Beloved Buddhist monk Thich Nhat Hanh, a prolific writer and major figure of the mindfulness movement, died this weekend. I’ve followed him loosely for the past ten years or so, and have turned to his books and practices as I have worked out my own philosophy of work, anger, parenting, and of course, mindfulness practice.
One area in which I did not find his work personally useful for me was his approach towards mindful eating, a practice which, in my disordered hands, became just another restrictive diet, one with a spiritual gloss.
However, once I used other tools to heal my relationship with food and my body, I found that Thich Nhat Hanh’s philosophy, which encourages a focus on finding peace in the present moment, aligned completely with my own anti-diet philosophy.
In Peace is Every Step, he writes
“Hope is important because it can make the present moment less difficult to bear… But that is the most that hope can do for us–to make some hardship lighter. When I think deeply about the nature of hope, I see something tragic. Since we cling to our hope in the future, we do not focus our energies and capabilities on the present moment. We use hope to believe something better will happen in the future, that we will arrive at peace, or the Kingdom of God. Hope becomes a kind of obstacle. If you can refrain from hoping, you can bring yourself entirely into the present moment and discover the joy that is already here.”
Thich Nhat Hanh
The analogy to dieting here is obvious.
As with hope, we use dieting to try to “arrive at peace,” or bring about a future state we can feel safe in. This is because dieting actually serves one purpose: control. We believe that, by dieting—including all its variants, like intermittent fasting, removing entire food groups, “portion control,” “protocols,” etc.—we will be able to control the size, shape and appearance of our bodies.
And by doing that, we believe that we will bring about the thing in our lives that we long for the most. That generally means core needs like:
- love, respect, acceptance
- confidence, esteem, belonging
- security, comfort and peace
In this light, dieting is very, very logical. This is why I don’t shame or blame anyone for dieting. Controlling the world by controlling your body is a foundational premise in our society, and has been since we decided God was dead.

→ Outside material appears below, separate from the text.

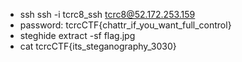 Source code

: - ssh ssh -i tcrc8_ssh tcrc8@52.172.253.159
- password: tcrcCTF{chattr_if_you_want_full_control}
- steghide extract -sf flag.jpg
- cat tcrcCTF{its_steganography_3030}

As with the tragedy of hope Thich Nhat Hanh points to, the tragedy of dieting is that, as long as we focus on the thing we want to happen in the future, we completely overlook the present moment, and all that our flawed, imperfect bodies have to offer us here, today, in this very moment.
Dieting itself is the obstacle, rather than the way, to peace. In dieting, freedom is sought where its very opposite is sown.
It is super important to note that controlling your body so that you can control how others see you is not entirely a silly little belief you have in your mind.
It is true that we live in a culture of fatphobia, ageism, racism, ableism and sexism that accords power to those who are thin, young, white, able-bodied and male, and attempts to limit, constrict, objectify and destroy anyone who is not—especially those who may be a threat to the status quo.
So the control you’re trying to exert through your diet absolutely makes sense in this context. You don’t want to gain weight and lose your thin privilege, if you currently have it—losing privilege suuuuuucks! You don’t want to be discriminated against, lose out in the dating market, have people judge you at work, or lessen your chances of getting that gig. In our fucked up society, this feels like and sometimes is a genuine risk. And that makes you want to keep on dieting, no matter how high the cost.
But here is the thing: you never had that much control over that stuff in the first place.
In my case, when I was healing my relationship with my food and my body, I had to spend a LONG time coaching myself around my fears that, if I gained weight, people would think I was incompetent. Because fat = incompetent, right?
But the reality is that I was never in control of what people thought about me in the first place. They were going to make judgements about me whether I was shaped like a swizzle stick or not. There are so many other things to judge me on! Like, I have a weird voice, a laugh once described as “braying,” and I have a polarizing personality—some folks are fans and some people are reaaaallly not.
I had to accept that if I gained weight, certain people would indeed go ahead and judge me. There was absolutely no way of controlling others’ thoughts, no matter my size.
More than that, I also had to understand that the person who would make comments about any weight gain would actually be making a commentary on their own discomfort with their own bodies.
Which brings us back to Thich Nhat Nanh.
Or, in more contemporary parlance:
Now, this does not at all mean that fatphobes deserve some special level of tolerance or compassion. What it does mean is that fatphobia hurts everybody, though it certainly hurts some of us more than others. This is why it’s important for those with thin privilege to consider the ways fatphobia both benefits them and harms them.
The bottom line is that spiritual, emotional, relational abundance lies inside the bitch who decides to stop hoping, stop banking on a future self to bring her what she most needs, and instead decides to live this life now, here, in this wacky-ass body. She divests from the spiritual poverty of dieting—a symptom of a life constricted, constrained, contained by the forces of un-freedom.
The good news is that we can make peace with our bodies without the prior condition of losing weight first. This is where a book like Peace is Every Step can be useful, as can working with a diet recovery coach (like me!). But you don’t actually need a book or a coach or a course. All you need is a willingness to, as the old saying goes, be here now.